• Data supplied:

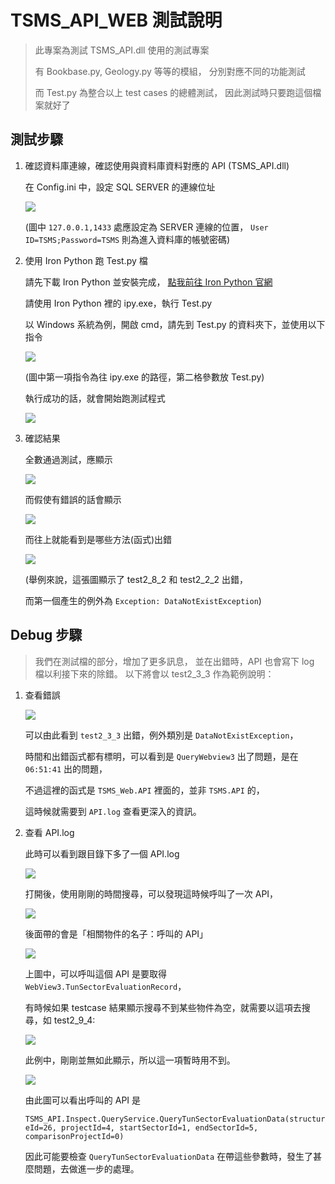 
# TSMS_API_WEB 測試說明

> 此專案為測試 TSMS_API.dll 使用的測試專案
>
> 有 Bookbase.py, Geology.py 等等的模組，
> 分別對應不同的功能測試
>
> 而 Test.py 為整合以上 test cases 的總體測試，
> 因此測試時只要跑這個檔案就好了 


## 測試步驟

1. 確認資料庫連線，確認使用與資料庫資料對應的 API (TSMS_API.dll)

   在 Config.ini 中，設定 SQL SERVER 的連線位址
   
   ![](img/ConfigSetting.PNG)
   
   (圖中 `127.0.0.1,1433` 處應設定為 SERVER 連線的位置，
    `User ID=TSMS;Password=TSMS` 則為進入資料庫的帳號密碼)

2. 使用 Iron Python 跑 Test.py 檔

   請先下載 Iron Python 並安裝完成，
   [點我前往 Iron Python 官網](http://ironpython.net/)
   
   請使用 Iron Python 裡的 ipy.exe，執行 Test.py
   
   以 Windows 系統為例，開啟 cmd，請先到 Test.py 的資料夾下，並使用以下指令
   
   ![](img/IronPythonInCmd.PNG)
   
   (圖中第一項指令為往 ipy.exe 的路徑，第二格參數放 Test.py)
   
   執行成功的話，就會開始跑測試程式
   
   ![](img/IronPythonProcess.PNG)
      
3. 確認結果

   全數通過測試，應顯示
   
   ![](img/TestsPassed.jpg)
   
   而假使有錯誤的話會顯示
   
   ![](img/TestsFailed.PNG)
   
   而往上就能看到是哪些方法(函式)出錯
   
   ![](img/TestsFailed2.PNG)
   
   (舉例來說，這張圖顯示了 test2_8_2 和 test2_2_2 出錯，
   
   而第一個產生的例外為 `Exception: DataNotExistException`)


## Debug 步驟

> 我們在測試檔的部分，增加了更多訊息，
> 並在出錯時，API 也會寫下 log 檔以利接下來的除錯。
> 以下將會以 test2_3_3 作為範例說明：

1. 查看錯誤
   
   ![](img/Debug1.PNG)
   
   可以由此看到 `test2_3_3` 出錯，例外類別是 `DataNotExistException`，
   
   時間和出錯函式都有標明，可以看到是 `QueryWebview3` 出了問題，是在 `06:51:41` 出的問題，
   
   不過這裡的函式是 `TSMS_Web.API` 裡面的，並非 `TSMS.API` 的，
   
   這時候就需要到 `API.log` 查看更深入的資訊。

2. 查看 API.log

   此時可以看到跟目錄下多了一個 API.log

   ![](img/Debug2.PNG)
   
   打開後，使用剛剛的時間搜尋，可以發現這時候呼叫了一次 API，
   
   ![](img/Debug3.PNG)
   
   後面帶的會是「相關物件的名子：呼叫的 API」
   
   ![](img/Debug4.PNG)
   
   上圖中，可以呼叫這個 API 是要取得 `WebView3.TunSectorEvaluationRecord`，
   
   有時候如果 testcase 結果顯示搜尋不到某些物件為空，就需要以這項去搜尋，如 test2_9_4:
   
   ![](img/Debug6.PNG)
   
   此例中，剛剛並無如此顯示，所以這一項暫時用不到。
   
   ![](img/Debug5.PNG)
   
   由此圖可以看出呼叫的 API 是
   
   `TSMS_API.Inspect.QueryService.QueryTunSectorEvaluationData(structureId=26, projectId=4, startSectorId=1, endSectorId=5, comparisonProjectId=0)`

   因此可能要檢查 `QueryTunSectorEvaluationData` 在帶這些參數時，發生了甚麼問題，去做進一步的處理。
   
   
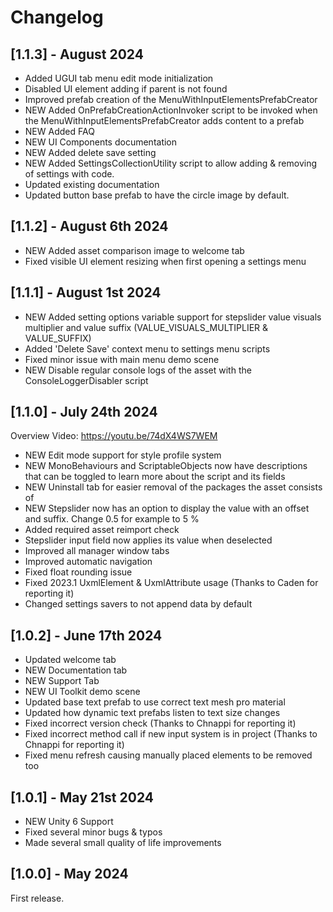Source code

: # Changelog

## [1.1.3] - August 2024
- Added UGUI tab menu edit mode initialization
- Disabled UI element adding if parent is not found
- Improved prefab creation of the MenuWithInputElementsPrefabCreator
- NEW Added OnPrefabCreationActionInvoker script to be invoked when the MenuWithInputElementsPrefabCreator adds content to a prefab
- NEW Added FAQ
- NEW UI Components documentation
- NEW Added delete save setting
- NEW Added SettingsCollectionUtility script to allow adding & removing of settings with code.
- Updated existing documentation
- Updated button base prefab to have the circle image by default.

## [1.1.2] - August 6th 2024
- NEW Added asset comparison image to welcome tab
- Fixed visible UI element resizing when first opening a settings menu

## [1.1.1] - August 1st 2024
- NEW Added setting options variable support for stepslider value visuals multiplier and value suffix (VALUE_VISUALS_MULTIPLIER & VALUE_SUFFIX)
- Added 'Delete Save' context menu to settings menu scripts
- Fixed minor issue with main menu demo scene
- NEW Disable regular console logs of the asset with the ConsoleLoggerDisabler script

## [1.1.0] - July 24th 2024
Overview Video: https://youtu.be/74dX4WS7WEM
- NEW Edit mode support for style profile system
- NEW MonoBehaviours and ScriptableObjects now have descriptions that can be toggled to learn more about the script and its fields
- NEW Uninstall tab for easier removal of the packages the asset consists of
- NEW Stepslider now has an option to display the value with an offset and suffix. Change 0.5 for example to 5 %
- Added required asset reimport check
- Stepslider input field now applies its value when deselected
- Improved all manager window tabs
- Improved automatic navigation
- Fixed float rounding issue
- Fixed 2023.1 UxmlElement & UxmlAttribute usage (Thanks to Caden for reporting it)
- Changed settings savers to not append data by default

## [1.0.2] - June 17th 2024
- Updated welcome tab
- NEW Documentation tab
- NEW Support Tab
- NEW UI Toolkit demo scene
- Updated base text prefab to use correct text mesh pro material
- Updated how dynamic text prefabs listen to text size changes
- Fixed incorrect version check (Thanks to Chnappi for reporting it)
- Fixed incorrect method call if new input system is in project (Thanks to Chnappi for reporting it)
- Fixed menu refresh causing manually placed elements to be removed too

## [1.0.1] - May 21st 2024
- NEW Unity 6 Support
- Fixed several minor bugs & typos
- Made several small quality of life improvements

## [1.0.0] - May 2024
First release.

• What you will do:
All entries should be reproduced exactly; no picture belongs in the result.

• Answer:
# TSMS_API_WEB 測試說明

> 此專案為測試 TSMS_API.dll 使用的測試專案
>
> 有 Bookbase.py, Geology.py 等等的模組，
> 分別對應不同的功能測試
>
> 而 Test.py 為整合以上 test cases 的總體測試，
> 因此測試時只要跑這個檔案就好了 


## 測試步驟

1. 確認資料庫連線，確認使用與資料庫資料對應的 API (TSMS_API.dll)

   在 Config.ini 中，設定 SQL SERVER 的連線位址
   
   ![](img/ConfigSetting.PNG)
   
   (圖中 `127.0.0.1,1433` 處應設定為 SERVER 連線的位置，
    `User ID=TSMS;Password=TSMS` 則為進入資料庫的帳號密碼)

2. 使用 Iron Python 跑 Test.py 檔

   請先下載 Iron Python 並安裝完成，
   [點我前往 Iron Python 官網](http://ironpython.net/)
   
   請使用 Iron Python 裡的 ipy.exe，執行 Test.py
   
   以 Windows 系統為例，開啟 cmd，請先到 Test.py 的資料夾下，並使用以下指令
   
   ![](img/IronPythonInCmd.PNG)
   
   (圖中第一項指令為往 ipy.exe 的路徑，第二格參數放 Test.py)
   
   執行成功的話，就會開始跑測試程式
   
   ![](img/IronPythonProcess.PNG)
      
3. 確認結果

   全數通過測試，應顯示
   
   ![](img/TestsPassed.jpg)
   
   而假使有錯誤的話會顯示
   
   ![](img/TestsFailed.PNG)
   
   而往上就能看到是哪些方法(函式)出錯
   
   ![](img/TestsFailed2.PNG)
   
   (舉例來說，這張圖顯示了 test2_8_2 和 test2_2_2 出錯，
   
   而第一個產生的例外為 `Exception: DataNotExistException`)


## Debug 步驟

> 我們在測試檔的部分，增加了更多訊息，
> 並在出錯時，API 也會寫下 log 檔以利接下來的除錯。
> 以下將會以 test2_3_3 作為範例說明：

1. 查看錯誤
   
   ![](img/Debug1.PNG)
   
   可以由此看到 `test2_3_3` 出錯，例外類別是 `DataNotExistException`，
   
   時間和出錯函式都有標明，可以看到是 `QueryWebview3` 出了問題，是在 `06:51:41` 出的問題，
   
   不過這裡的函式是 `TSMS_Web.API` 裡面的，並非 `TSMS.API` 的，
   
   這時候就需要到 `API.log` 查看更深入的資訊。

2. 查看 API.log

   此時可以看到跟目錄下多了一個 API.log

   ![](img/Debug2.PNG)
   
   打開後，使用剛剛的時間搜尋，可以發現這時候呼叫了一次 API，
   
   ![](img/Debug3.PNG)
   
   後面帶的會是「相關物件的名子：呼叫的 API」
   
   ![](img/Debug4.PNG)
   
   上圖中，可以呼叫這個 API 是要取得 `WebView3.TunSectorEvaluationRecord`，
   
   有時候如果 testcase 結果顯示搜尋不到某些物件為空，就需要以這項去搜尋，如 test2_9_4:
   
   ![](img/Debug6.PNG)
   
   此例中，剛剛並無如此顯示，所以這一項暫時用不到。
   
   ![](img/Debug5.PNG)
   
   由此圖可以看出呼叫的 API 是
   
   `TSMS_API.Inspect.QueryService.QueryTunSectorEvaluationData(structureId=26, projectId=4, startSectorId=1, endSectorId=5, comparisonProjectId=0)`

   因此可能要檢查 `QueryTunSectorEvaluationData` 在帶這些參數時，發生了甚麼問題，去做進一步的處理。
   
   
Source code

: # Changelog

## [1.1.3] - August 2024
- Added UGUI tab menu edit mode initialization
- Disabled UI element adding if parent is not found
- Improved prefab creation of the MenuWithInputElementsPrefabCreator
- NEW Added OnPrefabCreationActionInvoker script to be invoked when the MenuWithInputElementsPrefabCreator adds content to a prefab
- NEW Added FAQ
- NEW UI Components documentation
- NEW Added delete save setting
- NEW Added SettingsCollectionUtility script to allow adding & removing of settings with code.
- Updated existing documentation
- Updated button base prefab to have the circle image by default.

## [1.1.2] - August 6th 2024
- NEW Added asset comparison image to welcome tab
- Fixed visible UI element resizing when first opening a settings menu

## [1.1.1] - August 1st 2024
- NEW Added setting options variable support for stepslider value visuals multiplier and value suffix (VALUE_VISUALS_MULTIPLIER & VALUE_SUFFIX)
- Added 'Delete Save' context menu to settings menu scripts
- Fixed minor issue with main menu demo scene
- NEW Disable regular console logs of the asset with the ConsoleLoggerDisabler script

## [1.1.0] - July 24th 2024
Overview Video: https://youtu.be/74dX4WS7WEM
- NEW Edit mode support for style profile system
- NEW MonoBehaviours and ScriptableObjects now have descriptions that can be toggled to learn more about the script and its fields
- NEW Uninstall tab for easier removal of the packages the asset consists of
- NEW Stepslider now has an option to display the value with an offset and suffix. Change 0.5 for example to 5 %
- Added required asset reimport check
- Stepslider input field now applies its value when deselected
- Improved all manager window tabs
- Improved automatic navigation
- Fixed float rounding issue
- Fixed 2023.1 UxmlElement & UxmlAttribute usage (Thanks to Caden for reporting it)
- Changed settings savers to not append data by default

## [1.0.2] - June 17th 2024
- Updated welcome tab
- NEW Documentation tab
- NEW Support Tab
- NEW UI Toolkit demo scene
- Updated base text prefab to use correct text mesh pro material
- Updated how dynamic text prefabs listen to text size changes
- Fixed incorrect version check (Thanks to Chnappi for reporting it)
- Fixed incorrect method call if new input system is in project (Thanks to Chnappi for reporting it)
- Fixed menu refresh causing manually placed elements to be removed too

## [1.0.1] - May 21st 2024
- NEW Unity 6 Support
- Fixed several minor bugs & typos
- Made several small quality of life improvements

## [1.0.0] - May 2024
First release.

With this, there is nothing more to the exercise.